Saldırı, iftira ve arkasından fosseptik çukuru emsali bazı TV kanalları, gazete manşet ve köşelerinden zihinlere akan kirli bilgiler, etek vasıflı nice döner stratejistin akla ziyan beyanları...
Adalet ve hakkı bayrak eden, siyasi güzelliğin çizgisini yakalayan ve bu çizgiyle taze bir kan olarak insanımızın teveccühüne layık olmaya çalışan HÜDA PAR`a ve üyelerine dönük alçakça ve rezilce saldırılar...
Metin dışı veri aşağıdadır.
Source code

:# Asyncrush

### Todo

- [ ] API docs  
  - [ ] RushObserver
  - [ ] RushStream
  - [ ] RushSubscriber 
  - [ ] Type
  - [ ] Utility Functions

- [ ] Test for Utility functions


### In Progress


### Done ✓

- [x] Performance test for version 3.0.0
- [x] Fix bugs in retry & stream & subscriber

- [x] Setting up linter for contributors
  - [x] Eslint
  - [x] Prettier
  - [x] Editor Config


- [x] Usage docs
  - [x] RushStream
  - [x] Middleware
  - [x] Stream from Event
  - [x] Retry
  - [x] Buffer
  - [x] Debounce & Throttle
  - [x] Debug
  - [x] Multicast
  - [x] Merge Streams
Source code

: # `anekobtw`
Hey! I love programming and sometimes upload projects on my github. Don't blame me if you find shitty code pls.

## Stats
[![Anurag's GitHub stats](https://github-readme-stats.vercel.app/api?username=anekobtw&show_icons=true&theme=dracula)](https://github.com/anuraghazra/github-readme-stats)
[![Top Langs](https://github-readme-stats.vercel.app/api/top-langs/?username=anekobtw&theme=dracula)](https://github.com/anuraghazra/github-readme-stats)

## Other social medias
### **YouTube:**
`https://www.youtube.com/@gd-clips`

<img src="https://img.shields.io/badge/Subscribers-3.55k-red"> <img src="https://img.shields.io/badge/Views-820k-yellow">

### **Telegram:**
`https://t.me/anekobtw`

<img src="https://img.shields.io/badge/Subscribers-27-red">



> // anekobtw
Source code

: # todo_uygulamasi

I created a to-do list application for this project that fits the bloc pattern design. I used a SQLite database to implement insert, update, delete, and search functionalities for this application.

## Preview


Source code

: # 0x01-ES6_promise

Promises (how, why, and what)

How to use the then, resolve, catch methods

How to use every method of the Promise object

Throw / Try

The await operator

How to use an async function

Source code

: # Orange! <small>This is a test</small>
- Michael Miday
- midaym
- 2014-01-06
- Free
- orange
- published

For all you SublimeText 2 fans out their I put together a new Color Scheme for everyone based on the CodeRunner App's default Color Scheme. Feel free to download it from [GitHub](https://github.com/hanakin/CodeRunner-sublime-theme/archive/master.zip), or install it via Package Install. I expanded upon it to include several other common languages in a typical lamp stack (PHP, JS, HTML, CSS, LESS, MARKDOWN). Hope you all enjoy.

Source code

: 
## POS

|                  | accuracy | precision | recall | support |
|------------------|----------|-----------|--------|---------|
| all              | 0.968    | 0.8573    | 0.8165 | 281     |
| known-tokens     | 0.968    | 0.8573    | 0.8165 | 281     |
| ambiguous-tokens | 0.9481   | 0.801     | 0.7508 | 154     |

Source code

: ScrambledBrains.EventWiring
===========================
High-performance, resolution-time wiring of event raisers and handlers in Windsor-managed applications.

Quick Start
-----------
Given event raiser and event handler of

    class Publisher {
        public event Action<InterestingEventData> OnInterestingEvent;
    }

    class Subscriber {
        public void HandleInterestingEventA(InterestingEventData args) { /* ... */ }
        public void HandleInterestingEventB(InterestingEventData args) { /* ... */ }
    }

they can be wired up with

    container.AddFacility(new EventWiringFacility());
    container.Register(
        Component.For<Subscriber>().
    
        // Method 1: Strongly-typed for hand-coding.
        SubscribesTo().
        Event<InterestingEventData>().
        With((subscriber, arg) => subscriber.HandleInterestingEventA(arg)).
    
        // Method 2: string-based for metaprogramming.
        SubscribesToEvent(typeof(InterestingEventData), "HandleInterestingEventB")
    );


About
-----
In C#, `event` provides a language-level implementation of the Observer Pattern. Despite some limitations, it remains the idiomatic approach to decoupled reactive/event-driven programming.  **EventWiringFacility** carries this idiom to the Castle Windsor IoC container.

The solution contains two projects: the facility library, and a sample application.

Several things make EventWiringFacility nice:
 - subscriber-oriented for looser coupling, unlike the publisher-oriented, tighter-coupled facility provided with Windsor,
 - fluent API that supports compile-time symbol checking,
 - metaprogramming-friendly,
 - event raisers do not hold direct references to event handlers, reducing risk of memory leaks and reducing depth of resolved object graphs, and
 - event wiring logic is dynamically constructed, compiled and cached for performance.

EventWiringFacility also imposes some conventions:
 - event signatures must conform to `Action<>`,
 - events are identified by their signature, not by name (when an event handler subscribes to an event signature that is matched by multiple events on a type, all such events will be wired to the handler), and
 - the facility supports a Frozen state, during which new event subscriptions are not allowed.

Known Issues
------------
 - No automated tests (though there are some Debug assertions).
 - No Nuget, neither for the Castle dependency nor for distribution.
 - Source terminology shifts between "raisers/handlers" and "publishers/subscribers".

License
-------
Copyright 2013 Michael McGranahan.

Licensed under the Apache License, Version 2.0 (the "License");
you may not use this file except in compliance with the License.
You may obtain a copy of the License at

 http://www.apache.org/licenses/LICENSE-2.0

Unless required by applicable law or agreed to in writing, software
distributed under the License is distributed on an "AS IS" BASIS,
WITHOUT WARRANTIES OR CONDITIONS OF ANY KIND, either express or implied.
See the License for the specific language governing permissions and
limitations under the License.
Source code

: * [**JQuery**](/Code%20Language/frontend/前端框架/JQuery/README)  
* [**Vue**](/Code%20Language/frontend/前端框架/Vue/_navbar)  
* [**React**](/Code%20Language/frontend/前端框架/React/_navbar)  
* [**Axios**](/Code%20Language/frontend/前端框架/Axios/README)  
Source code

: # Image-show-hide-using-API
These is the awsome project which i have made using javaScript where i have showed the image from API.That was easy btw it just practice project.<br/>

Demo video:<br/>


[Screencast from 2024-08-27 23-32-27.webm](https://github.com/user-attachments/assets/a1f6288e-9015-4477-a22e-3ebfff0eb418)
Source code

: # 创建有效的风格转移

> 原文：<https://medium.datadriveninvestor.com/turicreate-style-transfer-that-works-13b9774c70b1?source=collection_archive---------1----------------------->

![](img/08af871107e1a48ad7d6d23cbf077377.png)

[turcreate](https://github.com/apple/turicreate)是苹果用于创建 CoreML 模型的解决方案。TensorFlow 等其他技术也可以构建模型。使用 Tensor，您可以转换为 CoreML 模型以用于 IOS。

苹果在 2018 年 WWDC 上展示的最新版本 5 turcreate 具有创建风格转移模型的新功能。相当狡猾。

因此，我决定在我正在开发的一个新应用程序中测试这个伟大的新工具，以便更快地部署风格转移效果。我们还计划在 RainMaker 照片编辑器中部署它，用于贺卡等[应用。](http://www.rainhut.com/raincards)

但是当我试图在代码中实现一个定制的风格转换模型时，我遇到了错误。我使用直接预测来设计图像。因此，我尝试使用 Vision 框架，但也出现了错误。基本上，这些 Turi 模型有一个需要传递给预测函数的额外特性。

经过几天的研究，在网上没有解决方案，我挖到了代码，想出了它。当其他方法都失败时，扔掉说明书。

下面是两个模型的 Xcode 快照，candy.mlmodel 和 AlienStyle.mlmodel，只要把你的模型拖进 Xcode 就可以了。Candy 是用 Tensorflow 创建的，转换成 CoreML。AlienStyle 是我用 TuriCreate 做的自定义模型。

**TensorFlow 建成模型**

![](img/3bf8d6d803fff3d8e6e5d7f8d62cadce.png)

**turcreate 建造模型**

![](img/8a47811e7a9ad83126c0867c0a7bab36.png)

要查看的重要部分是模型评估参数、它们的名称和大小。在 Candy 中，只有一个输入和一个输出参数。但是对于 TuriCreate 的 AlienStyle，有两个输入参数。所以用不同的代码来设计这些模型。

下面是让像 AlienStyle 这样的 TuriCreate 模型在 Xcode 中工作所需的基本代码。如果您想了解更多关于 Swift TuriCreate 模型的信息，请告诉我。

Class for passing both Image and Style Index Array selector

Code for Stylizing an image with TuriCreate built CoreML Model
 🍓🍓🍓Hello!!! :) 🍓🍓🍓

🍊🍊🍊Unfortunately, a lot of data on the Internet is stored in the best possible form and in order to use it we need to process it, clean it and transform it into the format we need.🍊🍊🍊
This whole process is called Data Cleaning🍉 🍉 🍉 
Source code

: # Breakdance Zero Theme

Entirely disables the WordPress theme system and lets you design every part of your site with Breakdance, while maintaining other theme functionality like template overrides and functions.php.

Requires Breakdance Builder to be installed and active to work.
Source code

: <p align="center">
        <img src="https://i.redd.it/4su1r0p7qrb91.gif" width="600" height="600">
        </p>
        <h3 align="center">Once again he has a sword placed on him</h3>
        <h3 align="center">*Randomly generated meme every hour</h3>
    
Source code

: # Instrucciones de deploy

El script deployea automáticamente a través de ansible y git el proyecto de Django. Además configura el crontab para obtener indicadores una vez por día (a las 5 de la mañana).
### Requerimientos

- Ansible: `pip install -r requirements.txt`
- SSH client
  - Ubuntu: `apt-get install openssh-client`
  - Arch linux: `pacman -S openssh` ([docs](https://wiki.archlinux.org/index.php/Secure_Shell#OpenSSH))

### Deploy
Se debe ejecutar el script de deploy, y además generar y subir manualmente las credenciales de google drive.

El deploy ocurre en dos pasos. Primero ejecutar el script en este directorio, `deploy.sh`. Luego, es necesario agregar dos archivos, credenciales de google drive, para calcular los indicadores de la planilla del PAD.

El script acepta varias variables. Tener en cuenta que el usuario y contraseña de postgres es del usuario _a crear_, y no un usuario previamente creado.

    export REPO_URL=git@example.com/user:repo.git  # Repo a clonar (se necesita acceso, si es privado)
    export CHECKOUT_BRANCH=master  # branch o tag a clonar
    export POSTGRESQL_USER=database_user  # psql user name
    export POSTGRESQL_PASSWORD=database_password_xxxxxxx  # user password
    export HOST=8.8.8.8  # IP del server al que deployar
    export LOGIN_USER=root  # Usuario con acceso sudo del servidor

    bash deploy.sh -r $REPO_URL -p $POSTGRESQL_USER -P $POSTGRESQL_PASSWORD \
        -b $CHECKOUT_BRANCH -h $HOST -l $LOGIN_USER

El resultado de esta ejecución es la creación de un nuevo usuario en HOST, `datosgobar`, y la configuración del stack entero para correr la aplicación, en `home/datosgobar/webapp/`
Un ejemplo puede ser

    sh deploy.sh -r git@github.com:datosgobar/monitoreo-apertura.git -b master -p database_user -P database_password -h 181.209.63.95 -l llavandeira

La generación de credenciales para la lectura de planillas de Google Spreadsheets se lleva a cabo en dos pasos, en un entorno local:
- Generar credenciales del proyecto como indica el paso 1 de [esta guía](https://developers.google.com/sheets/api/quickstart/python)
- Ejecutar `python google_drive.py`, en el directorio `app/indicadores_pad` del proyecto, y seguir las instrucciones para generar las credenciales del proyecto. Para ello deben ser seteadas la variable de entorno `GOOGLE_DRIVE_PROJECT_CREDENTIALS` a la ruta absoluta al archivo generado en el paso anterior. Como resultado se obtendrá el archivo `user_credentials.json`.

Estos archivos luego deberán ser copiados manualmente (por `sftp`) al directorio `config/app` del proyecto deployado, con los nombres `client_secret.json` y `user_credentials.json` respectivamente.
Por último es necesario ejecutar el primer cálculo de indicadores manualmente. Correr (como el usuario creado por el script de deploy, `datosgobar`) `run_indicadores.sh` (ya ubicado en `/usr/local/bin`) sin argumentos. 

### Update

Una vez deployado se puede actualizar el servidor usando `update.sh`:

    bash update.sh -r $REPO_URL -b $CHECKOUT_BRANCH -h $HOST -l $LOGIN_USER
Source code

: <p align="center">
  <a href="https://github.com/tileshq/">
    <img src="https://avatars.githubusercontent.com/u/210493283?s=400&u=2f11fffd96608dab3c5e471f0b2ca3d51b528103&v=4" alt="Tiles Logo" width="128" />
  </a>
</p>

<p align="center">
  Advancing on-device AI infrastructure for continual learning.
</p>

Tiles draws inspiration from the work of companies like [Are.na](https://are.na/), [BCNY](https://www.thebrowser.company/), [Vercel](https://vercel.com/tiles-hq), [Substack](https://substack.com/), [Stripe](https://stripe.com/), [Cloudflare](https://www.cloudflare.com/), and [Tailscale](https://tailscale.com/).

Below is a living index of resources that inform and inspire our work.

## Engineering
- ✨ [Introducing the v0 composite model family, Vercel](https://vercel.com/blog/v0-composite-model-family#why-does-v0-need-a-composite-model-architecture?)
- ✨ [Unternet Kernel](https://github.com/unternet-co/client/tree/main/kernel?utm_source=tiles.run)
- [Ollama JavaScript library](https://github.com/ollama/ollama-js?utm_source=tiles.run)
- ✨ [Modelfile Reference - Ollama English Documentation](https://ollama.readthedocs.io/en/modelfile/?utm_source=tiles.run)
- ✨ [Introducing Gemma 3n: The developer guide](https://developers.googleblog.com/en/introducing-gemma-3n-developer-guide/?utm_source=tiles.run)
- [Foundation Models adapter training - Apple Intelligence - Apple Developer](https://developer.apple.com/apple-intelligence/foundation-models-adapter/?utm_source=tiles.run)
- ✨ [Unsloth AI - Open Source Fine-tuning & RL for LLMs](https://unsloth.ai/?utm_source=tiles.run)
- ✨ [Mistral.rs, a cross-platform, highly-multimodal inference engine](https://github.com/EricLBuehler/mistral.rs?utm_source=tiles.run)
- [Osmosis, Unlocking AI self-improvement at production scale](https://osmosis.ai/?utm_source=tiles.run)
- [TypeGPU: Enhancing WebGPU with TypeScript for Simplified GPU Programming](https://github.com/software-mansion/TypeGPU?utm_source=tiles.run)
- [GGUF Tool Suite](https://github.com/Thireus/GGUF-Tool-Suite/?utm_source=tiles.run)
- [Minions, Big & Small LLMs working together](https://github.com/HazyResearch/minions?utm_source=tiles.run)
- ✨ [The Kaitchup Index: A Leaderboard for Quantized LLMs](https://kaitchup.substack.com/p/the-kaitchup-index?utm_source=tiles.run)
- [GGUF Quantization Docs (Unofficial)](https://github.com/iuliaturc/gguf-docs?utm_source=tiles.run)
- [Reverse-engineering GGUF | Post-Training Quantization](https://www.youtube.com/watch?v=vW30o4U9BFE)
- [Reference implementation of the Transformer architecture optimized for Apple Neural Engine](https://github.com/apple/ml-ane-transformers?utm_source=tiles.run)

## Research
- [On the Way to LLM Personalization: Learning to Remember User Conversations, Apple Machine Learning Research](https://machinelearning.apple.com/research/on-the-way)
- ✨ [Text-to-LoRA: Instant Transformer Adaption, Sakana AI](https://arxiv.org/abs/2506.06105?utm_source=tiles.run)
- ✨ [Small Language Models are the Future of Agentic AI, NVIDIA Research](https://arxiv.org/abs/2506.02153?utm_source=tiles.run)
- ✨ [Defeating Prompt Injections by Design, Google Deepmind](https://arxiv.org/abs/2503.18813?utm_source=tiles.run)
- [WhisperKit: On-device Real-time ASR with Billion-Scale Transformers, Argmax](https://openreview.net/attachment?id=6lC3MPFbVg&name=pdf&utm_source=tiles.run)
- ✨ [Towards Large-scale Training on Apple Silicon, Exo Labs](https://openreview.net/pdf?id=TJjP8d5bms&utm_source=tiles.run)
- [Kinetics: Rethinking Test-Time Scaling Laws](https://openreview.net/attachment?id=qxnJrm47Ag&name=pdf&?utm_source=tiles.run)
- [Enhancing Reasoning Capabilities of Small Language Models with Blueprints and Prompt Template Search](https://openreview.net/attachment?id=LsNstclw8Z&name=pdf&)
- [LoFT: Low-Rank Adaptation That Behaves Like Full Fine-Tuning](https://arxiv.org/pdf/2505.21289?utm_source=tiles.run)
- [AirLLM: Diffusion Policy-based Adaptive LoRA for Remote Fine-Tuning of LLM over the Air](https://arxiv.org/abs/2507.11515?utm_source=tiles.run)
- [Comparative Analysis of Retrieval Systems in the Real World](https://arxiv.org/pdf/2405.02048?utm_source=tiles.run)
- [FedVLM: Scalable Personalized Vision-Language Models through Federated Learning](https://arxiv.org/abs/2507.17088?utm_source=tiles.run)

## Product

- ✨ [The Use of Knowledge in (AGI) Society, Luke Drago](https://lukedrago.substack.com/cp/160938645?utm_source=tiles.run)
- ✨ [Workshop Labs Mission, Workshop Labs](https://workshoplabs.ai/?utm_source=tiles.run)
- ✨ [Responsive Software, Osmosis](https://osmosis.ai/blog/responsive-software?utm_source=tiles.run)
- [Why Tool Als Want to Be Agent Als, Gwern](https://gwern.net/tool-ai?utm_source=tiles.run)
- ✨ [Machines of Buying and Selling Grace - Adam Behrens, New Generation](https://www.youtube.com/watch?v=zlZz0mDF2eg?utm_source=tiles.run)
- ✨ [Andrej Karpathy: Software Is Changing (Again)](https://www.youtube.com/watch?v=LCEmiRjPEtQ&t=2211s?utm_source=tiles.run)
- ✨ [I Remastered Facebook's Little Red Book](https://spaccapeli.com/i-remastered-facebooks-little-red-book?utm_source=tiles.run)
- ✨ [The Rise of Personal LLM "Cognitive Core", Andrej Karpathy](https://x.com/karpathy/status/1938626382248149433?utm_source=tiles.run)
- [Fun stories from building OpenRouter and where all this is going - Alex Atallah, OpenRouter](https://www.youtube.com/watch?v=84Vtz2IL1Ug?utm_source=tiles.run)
Üç büyük düşmanla (fakirlik, cahillik, ahlaksızlıkla) mücadeleyi bayrak yapan STK`lara karşı tahammülsüzlük, hukuk dışı baskınlar, gözaltılar…
Aslında son gelişmeler, bize şu imtihan hakikatine bir kez daha nereden bakmamız ve belirlenen suni gündemin bizim olmadığını bilmemiz gerektiğini haykırıyor:
İman ettiğimiz halde bize şu ilahi buyrukla tekrar imanımızın özüne dört elle sarılmamız gerektiğini hatırlatan şu ayet gibi:
“ Ya eyyühellezzine amenu aminu/ Ey iman edenler, iman ediniz!”
Çağımız müteveffa âlimlerinden biri şöyle der: “İman ettim diyen birinin şeytan, nefis, heva-heves, dünyevi cazibeler, müşrikler, bilumum din düşmanları gibi çokça hasmı varken imanından dolayı rahatta olması düşündürücüdür.”
İman etmek, sınanmak demektir.
Zorlukta sabrın, genişlikte şükrün dinamiklerini kuşanmak demektir.
Korkuyla, açlıkla, mal/can ve ürünlerden eksiltilmekle imtihan edilenlerin sabrına karşılık ardından ilahi bir tebşir yüreklere su serpmektedir.
Her zorlukla beraber kolaylığın olduğunu bize ferman buyuran ayetin iki kez tekrarında çokça düşünmek düşer hanemize.
Bir de güya bize nasihat edenlerin şu güldüren sözleri: “E siz de biraz dikkatli olun! Hem bu parti çalışmaları erken olmadı mı? Aslında birilerinin tekeline su taşıyorsunuz!”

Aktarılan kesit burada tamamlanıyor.